TASK OBJECTIVE:
Repeat the records below word for word and omit each image.

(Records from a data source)
^^^^^^^^^^^^^^^^

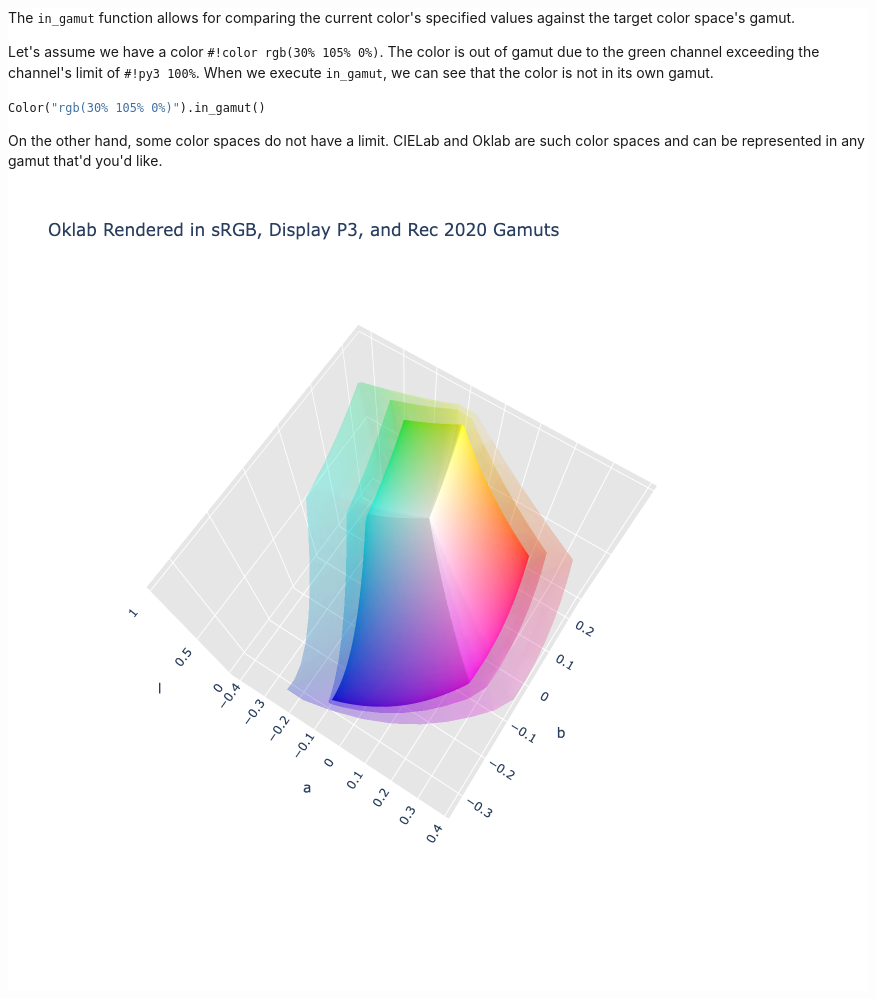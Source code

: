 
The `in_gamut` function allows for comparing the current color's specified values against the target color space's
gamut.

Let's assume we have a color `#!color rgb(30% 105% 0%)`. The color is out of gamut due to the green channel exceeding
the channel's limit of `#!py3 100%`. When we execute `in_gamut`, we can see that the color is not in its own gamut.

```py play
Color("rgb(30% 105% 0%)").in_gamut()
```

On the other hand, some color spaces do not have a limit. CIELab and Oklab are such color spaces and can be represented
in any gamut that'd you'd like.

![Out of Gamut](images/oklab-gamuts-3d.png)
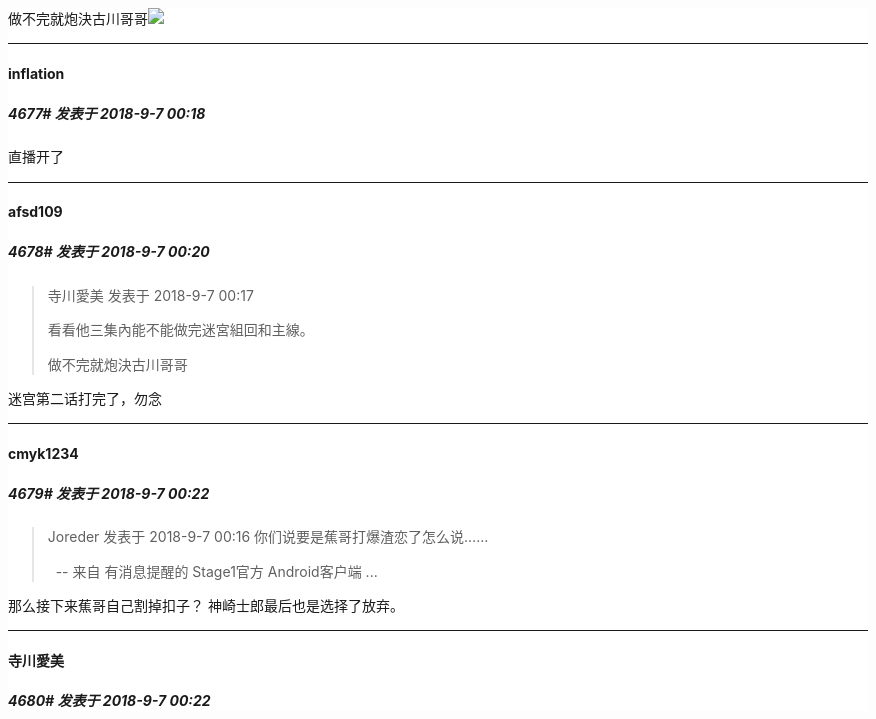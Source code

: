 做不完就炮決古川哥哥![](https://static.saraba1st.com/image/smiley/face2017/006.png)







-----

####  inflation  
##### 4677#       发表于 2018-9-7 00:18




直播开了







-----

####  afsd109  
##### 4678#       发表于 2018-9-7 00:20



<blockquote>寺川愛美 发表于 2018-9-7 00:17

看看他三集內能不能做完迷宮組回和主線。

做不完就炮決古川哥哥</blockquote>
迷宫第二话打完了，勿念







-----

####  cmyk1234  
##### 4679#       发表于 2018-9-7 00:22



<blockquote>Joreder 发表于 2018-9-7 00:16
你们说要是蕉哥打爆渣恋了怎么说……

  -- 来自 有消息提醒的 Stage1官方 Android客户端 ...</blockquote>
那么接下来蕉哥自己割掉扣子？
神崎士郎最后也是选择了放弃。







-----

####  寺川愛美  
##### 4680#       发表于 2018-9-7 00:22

^^^^^^^^^^^^^^^^

RESULT:
Source code

: 
The `in_gamut` function allows for comparing the current color's specified values against the target color space's
gamut.

Let's assume we have a color `#!color rgb(30% 105% 0%)`. The color is out of gamut due to the green channel exceeding
the channel's limit of `#!py3 100%`. When we execute `in_gamut`, we can see that the color is not in its own gamut.

```py play
Color("rgb(30% 105% 0%)").in_gamut()
```

On the other hand, some color spaces do not have a limit. CIELab and Oklab are such color spaces and can be represented
in any gamut that'd you'd like.

![Out of Gamut](images/oklab-gamuts-3d.png)
Source code

: 做不完就炮決古川哥哥![](https://static.saraba1st.com/image/smiley/face2017/006.png)







-----

####  inflation  
##### 4677#       发表于 2018-9-7 00:18




直播开了







-----

####  afsd109  
##### 4678#       发表于 2018-9-7 00:20



<blockquote>寺川愛美 发表于 2018-9-7 00:17

看看他三集內能不能做完迷宮組回和主線。

做不完就炮決古川哥哥</blockquote>
迷宫第二话打完了，勿念







-----

####  cmyk1234  
##### 4679#       发表于 2018-9-7 00:22



<blockquote>Joreder 发表于 2018-9-7 00:16
你们说要是蕉哥打爆渣恋了怎么说……

  -- 来自 有消息提醒的 Stage1官方 Android客户端 ...</blockquote>
那么接下来蕉哥自己割掉扣子？
神崎士郎最后也是选择了放弃。







-----

####  寺川愛美  
##### 4680#       发表于 2018-9-7 00:22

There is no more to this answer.